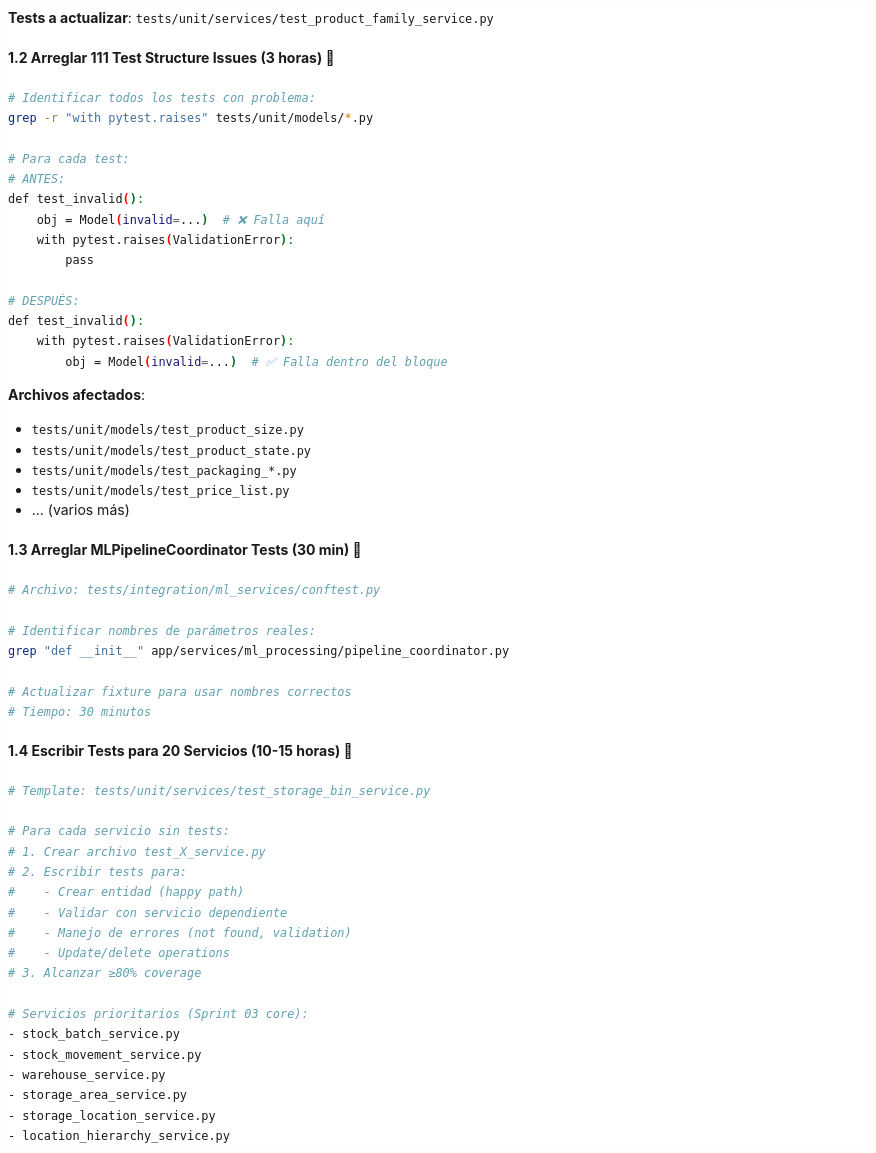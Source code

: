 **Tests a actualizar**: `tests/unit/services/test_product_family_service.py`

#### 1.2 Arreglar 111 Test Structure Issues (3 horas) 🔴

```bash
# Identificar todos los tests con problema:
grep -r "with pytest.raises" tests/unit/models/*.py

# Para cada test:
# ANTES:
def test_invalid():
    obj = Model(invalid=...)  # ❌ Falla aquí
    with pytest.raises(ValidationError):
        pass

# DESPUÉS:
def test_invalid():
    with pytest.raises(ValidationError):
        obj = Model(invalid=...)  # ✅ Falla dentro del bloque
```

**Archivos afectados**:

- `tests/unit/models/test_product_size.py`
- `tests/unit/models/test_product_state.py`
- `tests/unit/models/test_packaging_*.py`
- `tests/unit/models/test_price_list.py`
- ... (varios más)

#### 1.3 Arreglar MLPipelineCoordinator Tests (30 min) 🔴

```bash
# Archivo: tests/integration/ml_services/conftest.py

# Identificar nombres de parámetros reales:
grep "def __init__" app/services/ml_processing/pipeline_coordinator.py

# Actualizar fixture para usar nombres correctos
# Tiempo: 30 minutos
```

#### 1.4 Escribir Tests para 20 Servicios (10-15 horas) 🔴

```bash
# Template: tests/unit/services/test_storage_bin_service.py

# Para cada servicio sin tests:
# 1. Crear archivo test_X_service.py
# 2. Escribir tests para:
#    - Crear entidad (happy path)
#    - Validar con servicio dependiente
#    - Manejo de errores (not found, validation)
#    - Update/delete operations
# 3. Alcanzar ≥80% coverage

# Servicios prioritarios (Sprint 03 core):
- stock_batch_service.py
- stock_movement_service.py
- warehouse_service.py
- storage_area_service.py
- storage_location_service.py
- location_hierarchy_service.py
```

#####

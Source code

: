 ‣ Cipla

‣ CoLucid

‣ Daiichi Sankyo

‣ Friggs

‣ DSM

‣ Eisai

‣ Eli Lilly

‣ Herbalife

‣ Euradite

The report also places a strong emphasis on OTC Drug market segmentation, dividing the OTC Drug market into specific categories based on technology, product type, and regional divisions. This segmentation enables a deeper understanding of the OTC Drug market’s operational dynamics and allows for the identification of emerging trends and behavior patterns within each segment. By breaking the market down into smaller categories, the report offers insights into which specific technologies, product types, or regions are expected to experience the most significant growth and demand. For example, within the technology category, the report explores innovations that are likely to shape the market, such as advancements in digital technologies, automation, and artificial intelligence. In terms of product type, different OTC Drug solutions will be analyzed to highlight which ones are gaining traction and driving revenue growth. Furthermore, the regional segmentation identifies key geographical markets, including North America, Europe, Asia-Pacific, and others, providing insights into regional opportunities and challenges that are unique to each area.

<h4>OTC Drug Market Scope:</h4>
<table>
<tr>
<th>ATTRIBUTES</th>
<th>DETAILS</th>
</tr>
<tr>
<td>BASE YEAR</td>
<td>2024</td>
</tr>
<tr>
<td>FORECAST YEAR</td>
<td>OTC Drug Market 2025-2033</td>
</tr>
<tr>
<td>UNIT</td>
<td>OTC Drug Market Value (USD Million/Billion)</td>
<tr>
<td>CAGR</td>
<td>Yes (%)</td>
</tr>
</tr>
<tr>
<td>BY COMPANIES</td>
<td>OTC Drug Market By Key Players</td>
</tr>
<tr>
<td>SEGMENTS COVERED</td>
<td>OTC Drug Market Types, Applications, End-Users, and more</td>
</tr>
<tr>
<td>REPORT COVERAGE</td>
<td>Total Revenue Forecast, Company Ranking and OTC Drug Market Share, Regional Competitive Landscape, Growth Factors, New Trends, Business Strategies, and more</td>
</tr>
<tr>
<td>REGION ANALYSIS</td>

#####

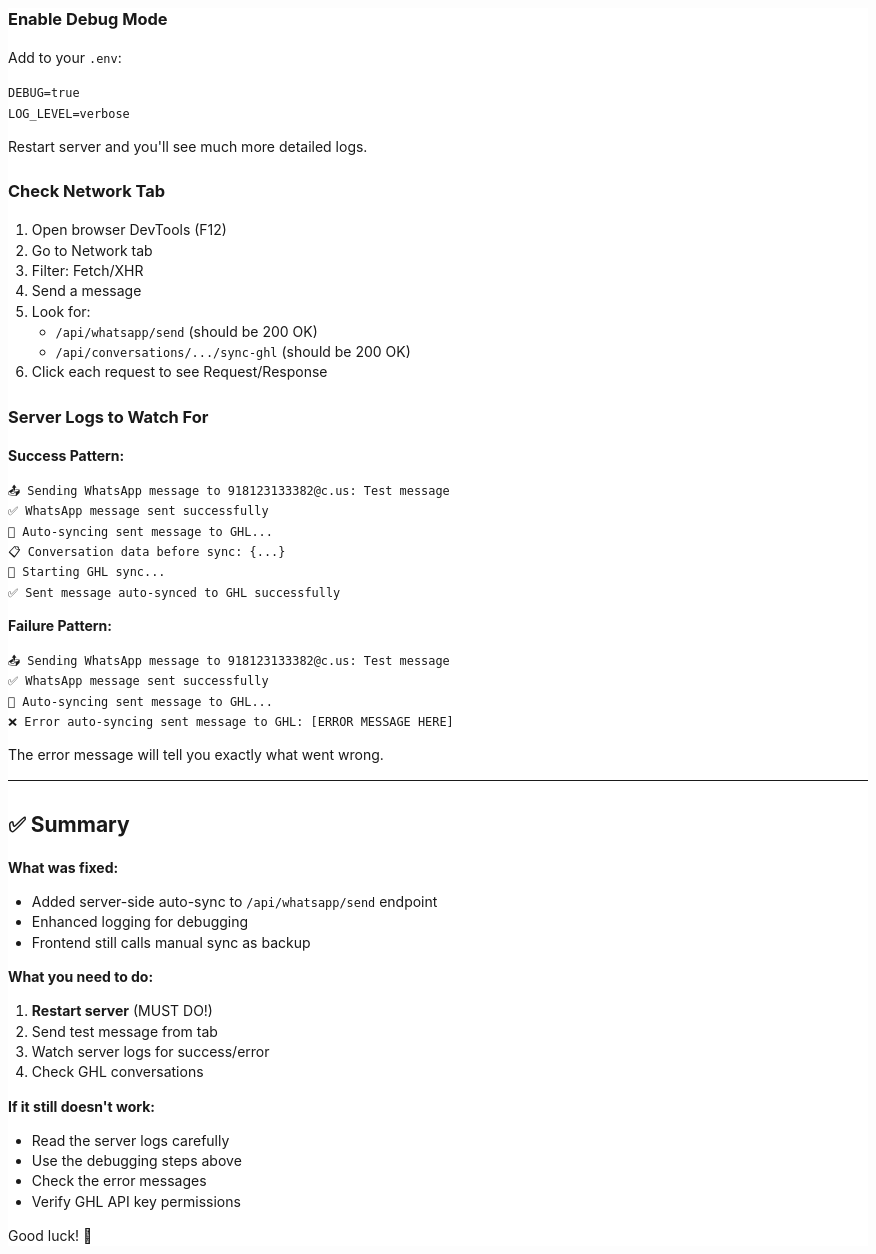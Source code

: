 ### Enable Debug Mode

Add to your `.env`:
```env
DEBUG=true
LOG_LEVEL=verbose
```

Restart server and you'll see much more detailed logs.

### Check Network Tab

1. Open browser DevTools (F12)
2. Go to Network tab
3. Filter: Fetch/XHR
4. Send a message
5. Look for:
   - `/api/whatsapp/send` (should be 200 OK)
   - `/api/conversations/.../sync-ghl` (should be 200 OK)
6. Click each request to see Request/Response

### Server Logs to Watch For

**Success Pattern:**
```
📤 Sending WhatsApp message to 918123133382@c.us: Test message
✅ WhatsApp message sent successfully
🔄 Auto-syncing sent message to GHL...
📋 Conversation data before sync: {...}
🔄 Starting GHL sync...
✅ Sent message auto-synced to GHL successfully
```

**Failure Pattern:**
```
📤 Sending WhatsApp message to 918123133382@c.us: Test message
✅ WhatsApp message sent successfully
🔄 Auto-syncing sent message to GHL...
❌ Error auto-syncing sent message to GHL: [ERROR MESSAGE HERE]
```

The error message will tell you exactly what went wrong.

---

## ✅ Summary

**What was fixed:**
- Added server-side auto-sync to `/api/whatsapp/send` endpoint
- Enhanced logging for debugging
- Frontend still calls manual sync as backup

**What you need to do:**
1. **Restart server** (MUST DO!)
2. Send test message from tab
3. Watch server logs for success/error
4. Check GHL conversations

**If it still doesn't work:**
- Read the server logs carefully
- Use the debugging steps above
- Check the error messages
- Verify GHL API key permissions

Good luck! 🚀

#####

Reproduce each line from the data that has "grep" in it.

* Exercise response *
grep -r "with pytest.raises" tests/unit/models/*.py
grep "def __init__" app/services/ml_processing/pipeline_coordinator.py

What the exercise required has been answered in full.